### INPUT RECORDS
* * * * *
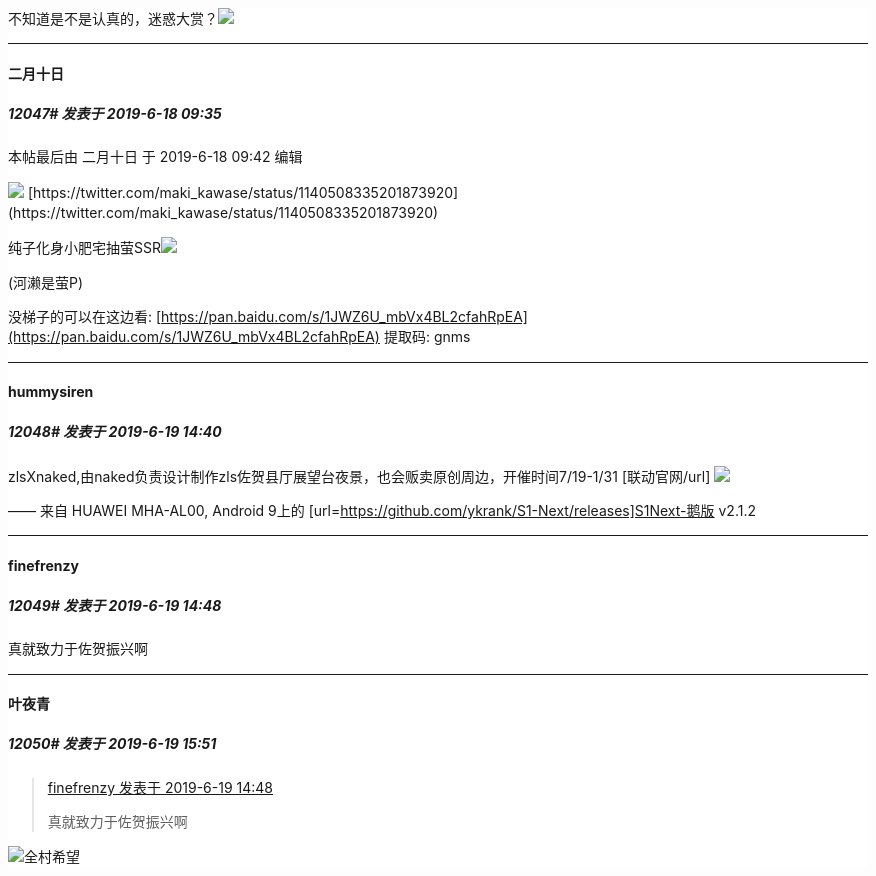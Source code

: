 不知道是不是认真的，迷惑大赏？<img src="https://static.saraba1st.com/image/smiley/face2017/068.png" referrerpolicy="no-referrer">


-----

####  二月十日  
##### 12047#       发表于 2019-6-18 09:35


 本帖最后由 二月十日 于 2019-6-18 09:42 编辑 

<img src="http://ww1.sinaimg.cn/large/6840fbb0gy1g451xp2b82j20h00g2wfn.jpg" referrerpolicy="no-referrer">
[https://twitter.com/maki_kawase/status/1140508335201873920](https://twitter.com/maki_kawase/status/1140508335201873920)

纯子化身小肥宅抽萤SSR<img src="https://static.saraba1st.com/image/smiley/face2017/066.png" referrerpolicy="no-referrer">

(河濑是萤P)

没梯子的可以在这边看: [https://pan.baidu.com/s/1JWZ6U_mbVx4BL2cfahRpEA](https://pan.baidu.com/s/1JWZ6U_mbVx4BL2cfahRpEA) 提取码: gnms 


-----

####  hummysiren  
##### 12048#       发表于 2019-6-19 14:40


zlsXnaked,由naked负责设计制作zls佐贺县厅展望台夜景，也会贩卖原创周边，开催时间7/19-1/31
[联动官网/url] 
<img src="https://i.loli.net/2019/06/19/5d09d8e191bf893223.jpg" referrerpolicy="no-referrer">

—— 来自 HUAWEI MHA-AL00, Android 9上的 [url=https://github.com/ykrank/S1-Next/releases]S1Next-鹅版 v2.1.2


-----

####  finefrenzy  
##### 12049#       发表于 2019-6-19 14:48


真就致力于佐贺振兴啊


-----

####  叶夜青  
##### 12050#       发表于 2019-6-19 15:51


<blockquote><a href="httphttps://bbs.saraba1st.com/2b/forum.php?mod=redirect&amp;goto=findpost&amp;pid=44191032&amp;ptid=1772503" target="_blank">finefrenzy 发表于 2019-6-19 14:48</a>

真就致力于佐贺振兴啊</blockquote>
<img src="https://static.saraba1st.com/image/smiley/face2017/067.png" referrerpolicy="no-referrer">全村希望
* * * * *
### TASK
Read the data above. Pull out each line in which the string "smiley" appears.

### ANSWER BOX
: 不知道是不是认真的，迷惑大赏？<img src="https://static.saraba1st.com/image/smiley/face2017/068.png" referrerpolicy="no-referrer">
纯子化身小肥宅抽萤SSR<img src="https://static.saraba1st.com/image/smiley/face2017/066.png" referrerpolicy="no-referrer">
<img src="https://static.saraba1st.com/image/smiley/face2017/067.png" referrerpolicy="no-referrer">全村希望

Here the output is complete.